Saved data entries:
* * *
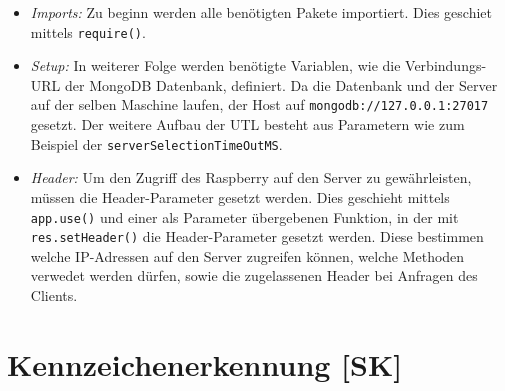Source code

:\begin{itemize}
    \item \textit{Imports: } Zu beginn werden alle benötigten Pakete importiert. Dies geschiet mittels \verb|require()|.
    \item \textit{Setup:  } In weiterer Folge werden benötigte Variablen, wie die Verbindungs-URL der MongoDB Datenbank, definiert. Da die Datenbank und der Server auf der selben Maschine laufen, der Host auf \verb|mongodb://127.0.0.1:27017| gesetzt. Der weitere Aufbau der UTL besteht aus Parametern wie zum Beispiel der \verb|serverSelectionTimeOutMS|.
    \item \textit{Header: } Um den Zugriff des Raspberry auf den Server zu gewährleisten, müssen die Header-Parameter gesetzt werden. Dies geschieht mittels \verb|app.use()| und einer als Parameter übergebenen Funktion, in der mit \verb|res.setHeader()| die Header-Parameter gesetzt werden. Diese bestimmen welche IP-Adressen auf den Server zugreifen können, welche Methoden verwedet werden dürfen, sowie die zugelassenen Header bei Anfragen des Clients.
\end{itemize}
\section{Kennzeichenerkennung [SK]}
* * *
[How to complete this task]
Retype the whole of the data verbatim. Skip every picture.

[Written answer]
Source code

:\begin{itemize}
    \item \textit{Imports: } Zu beginn werden alle benötigten Pakete importiert. Dies geschiet mittels \verb|require()|.
    \item \textit{Setup:  } In weiterer Folge werden benötigte Variablen, wie die Verbindungs-URL der MongoDB Datenbank, definiert. Da die Datenbank und der Server auf der selben Maschine laufen, der Host auf \verb|mongodb://127.0.0.1:27017| gesetzt. Der weitere Aufbau der UTL besteht aus Parametern wie zum Beispiel der \verb|serverSelectionTimeOutMS|.
    \item \textit{Header: } Um den Zugriff des Raspberry auf den Server zu gewährleisten, müssen die Header-Parameter gesetzt werden. Dies geschieht mittels \verb|app.use()| und einer als Parameter übergebenen Funktion, in der mit \verb|res.setHeader()| die Header-Parameter gesetzt werden. Diese bestimmen welche IP-Adressen auf den Server zugreifen können, welche Methoden verwedet werden dürfen, sowie die zugelassenen Header bei Anfragen des Clients.
\end{itemize}
\section{Kennzeichenerkennung [SK]}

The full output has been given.